- Daily Zen
Natixis CEO Jean Raby says the French investment bank has agreed to part amicably with H2O asset management.
French investment bank Natixis will sell its majority stake back to under-fire H2O Asset Management.
The French investment bank decided to cut ties with H2O, in which it owns over 50 percent, saying that it was considering “progressive and orderly unwinding” from the fund manager.
H2O was a jewel in the crown of Natixis’s assets of money managers for almost a decade. H2O is led by Bruno Crastes and Vincent Chailley and manages nearly $25 billion in assets.
“We agreed with management that we would part amicably in total agreement with management buying our stake in the company,” Jean Raby, chief executive of Natixis Investment Managers told Bloomberg on Monday. “It’s subject to regulatory approval, and we’re doing this in an orderly manner in a transition that has at the heart of it the interest of our clients.”
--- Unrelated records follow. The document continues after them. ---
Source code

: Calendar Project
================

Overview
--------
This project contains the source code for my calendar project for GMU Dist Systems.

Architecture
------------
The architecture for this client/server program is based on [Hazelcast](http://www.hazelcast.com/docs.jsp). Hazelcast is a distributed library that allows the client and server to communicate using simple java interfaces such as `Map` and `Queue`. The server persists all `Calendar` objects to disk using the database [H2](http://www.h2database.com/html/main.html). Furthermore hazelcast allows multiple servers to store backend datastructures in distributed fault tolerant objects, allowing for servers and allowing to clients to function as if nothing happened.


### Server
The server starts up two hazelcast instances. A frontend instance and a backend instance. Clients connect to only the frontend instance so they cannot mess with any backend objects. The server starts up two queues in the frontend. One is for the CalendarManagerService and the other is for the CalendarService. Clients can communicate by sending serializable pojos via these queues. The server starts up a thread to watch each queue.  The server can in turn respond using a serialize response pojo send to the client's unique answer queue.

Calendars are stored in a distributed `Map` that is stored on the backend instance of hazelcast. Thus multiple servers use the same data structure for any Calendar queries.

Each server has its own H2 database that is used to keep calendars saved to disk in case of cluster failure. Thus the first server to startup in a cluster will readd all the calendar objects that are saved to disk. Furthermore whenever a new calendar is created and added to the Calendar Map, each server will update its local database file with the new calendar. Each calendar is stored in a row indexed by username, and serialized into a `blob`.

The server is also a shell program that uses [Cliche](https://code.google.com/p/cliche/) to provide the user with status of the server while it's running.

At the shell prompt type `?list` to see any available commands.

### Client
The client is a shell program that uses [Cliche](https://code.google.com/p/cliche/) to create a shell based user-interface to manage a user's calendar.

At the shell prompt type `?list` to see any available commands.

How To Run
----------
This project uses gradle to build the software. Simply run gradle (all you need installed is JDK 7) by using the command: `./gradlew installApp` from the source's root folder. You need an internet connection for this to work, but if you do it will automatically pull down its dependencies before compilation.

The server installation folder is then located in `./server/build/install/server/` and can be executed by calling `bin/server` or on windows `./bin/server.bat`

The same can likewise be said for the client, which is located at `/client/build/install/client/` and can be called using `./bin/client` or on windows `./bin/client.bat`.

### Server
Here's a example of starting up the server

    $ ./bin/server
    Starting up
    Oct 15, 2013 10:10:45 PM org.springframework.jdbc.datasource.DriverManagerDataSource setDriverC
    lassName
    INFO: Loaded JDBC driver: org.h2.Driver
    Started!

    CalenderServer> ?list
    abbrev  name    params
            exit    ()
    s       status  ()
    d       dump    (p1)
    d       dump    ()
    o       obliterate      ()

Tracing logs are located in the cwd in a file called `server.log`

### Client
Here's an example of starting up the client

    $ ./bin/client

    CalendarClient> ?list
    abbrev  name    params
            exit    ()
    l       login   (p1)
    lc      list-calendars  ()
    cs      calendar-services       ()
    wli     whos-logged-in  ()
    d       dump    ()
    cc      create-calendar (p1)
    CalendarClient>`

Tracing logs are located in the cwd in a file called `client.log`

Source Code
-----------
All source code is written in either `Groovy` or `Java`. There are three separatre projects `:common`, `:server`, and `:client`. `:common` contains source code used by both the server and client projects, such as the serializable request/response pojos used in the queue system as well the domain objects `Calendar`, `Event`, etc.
Natixis’ backing of H2O was under question right from 2019 when news broke of some fraudulent dealings by the asset management firm. It was accused of putting more than $1.6 billion (€1 billion) of investors’ money into illiquid bonds linked to Lars Windhorst, a controversial German financier. The H20 unit was also hit hard last year by market volatility and clients withdrawing money.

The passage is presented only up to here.